I was looking at adding compilation database support for ninja build
files. However, I ran into the problem that it basically amounted to
rewriting the entire ninja build file parser that is already
implemented inside of ninja. As such, it seems like the very nature of
compilation databases is something that needs to be output by the tool
configuring/doing the build.

Is your thought with this that, for example, ninja would provide a
compilation database plugin reusing its own parser?

--Sean Silva

For ninja in particular, I have long thought that the correct approach is
to write something which can convert 'ninja -t commands' into the JSON
format, or to build a tool for writing the JSON database directly into
ninja. Then CMake (or anything else that generates the build file) can
inject targets to automatically generate and update this file. This
includes re-building generated source files as necessary.

I think for OSS build systems and systems that are largely
command-line-driven like ninja, the file output and interchange system is a
much better alternative. The plugin support I think is mostly useful for
stateful build systems which may really need to implement the database
using custom logic.

For ninja in particular, I have long thought that the correct approach is to write something which can convert 'ninja -t commands' into the JSON format, or to build a tool for writing the JSON database directly into ninja.

This was my line of thought as well.

Since the C++ stdlib unfortunately doesn't have JSON support, what do
you think about a simpler, more plaintext-y compilation database
(PlaintextCompilationDatabase?); it seems like that might be a win
since it is simpler to output. For example, the format would just be

/path/to/dir/
clang++ foo.cpp
foo.cpp
<empty line>

Just a mirror of the JSON one, but with a format easier to output (god
forbid there's a newline in one of the command lines or filenames). On
the other hand, throwing together a simple "good-enough" JSON writer
isn't *too* difficult; nonetheless, for tools written in C/C++, this
could lower the bar to entry. Do you know what CMake currently does?
Does it have its own mini JSON writer?

--Sean Silva

We didn't go with the plaintext route for three important reasons:

1) Filenames do have whitespace in them. The format should be robust
against that.
2) Many other tools and languages should have a minimal barrier to read
them. An existing format eases this.
3) It is *incredibly* easy to write a minimal JSON writer that only
supports the features we need.

Manuel contributed the CMake support for the JSON database, and it includes
just such a trivial JSON writer. =] We can easily place a copy of the code
into LLVM or re-license it however it helps.

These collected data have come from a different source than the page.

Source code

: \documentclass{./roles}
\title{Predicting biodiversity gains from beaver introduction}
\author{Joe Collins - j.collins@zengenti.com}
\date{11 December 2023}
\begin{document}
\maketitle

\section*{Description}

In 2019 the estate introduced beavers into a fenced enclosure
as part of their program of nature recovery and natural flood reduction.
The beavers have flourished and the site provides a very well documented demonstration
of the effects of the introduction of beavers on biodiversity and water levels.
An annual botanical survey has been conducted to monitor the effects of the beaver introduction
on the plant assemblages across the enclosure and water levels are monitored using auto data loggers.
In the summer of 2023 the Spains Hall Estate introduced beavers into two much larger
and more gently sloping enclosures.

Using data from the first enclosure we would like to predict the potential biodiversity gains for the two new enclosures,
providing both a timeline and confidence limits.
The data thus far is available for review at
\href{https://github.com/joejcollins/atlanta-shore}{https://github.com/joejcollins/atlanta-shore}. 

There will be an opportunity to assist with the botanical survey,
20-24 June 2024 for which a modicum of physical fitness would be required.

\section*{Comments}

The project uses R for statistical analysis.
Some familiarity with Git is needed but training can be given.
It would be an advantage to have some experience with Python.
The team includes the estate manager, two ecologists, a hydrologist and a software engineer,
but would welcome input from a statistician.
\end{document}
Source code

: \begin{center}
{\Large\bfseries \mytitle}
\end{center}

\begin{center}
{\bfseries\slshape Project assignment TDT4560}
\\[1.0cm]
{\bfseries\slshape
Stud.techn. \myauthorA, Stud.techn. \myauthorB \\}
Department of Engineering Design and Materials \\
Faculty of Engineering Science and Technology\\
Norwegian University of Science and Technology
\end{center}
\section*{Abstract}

That said, the latest version of CMake already has support for JSON + Ninja
-- we didn't contribute it, so I don't know what strategy they followed,
but you should look at that and talk to the ninja and CMake developers
before going too far here.

Er, I should clarify, the latest git snapshot of the 'next' branch or
whatever. =] Not at all released yet.

3) It is *incredibly* easy to write a minimal JSON writer that only supports the features we need.

Ah, ok, I seem to have overestimated how difficult/annoying this would
be to write.

We can easily place a copy of the code into LLVM or re-license it however it helps.

This might be good, to help keep things consistent. Are you thinking
something with a role like ninja's ninja_syntax.py?

--Sean Silva

3) It is *incredibly* easy to write a minimal JSON writer that only supports the features we need.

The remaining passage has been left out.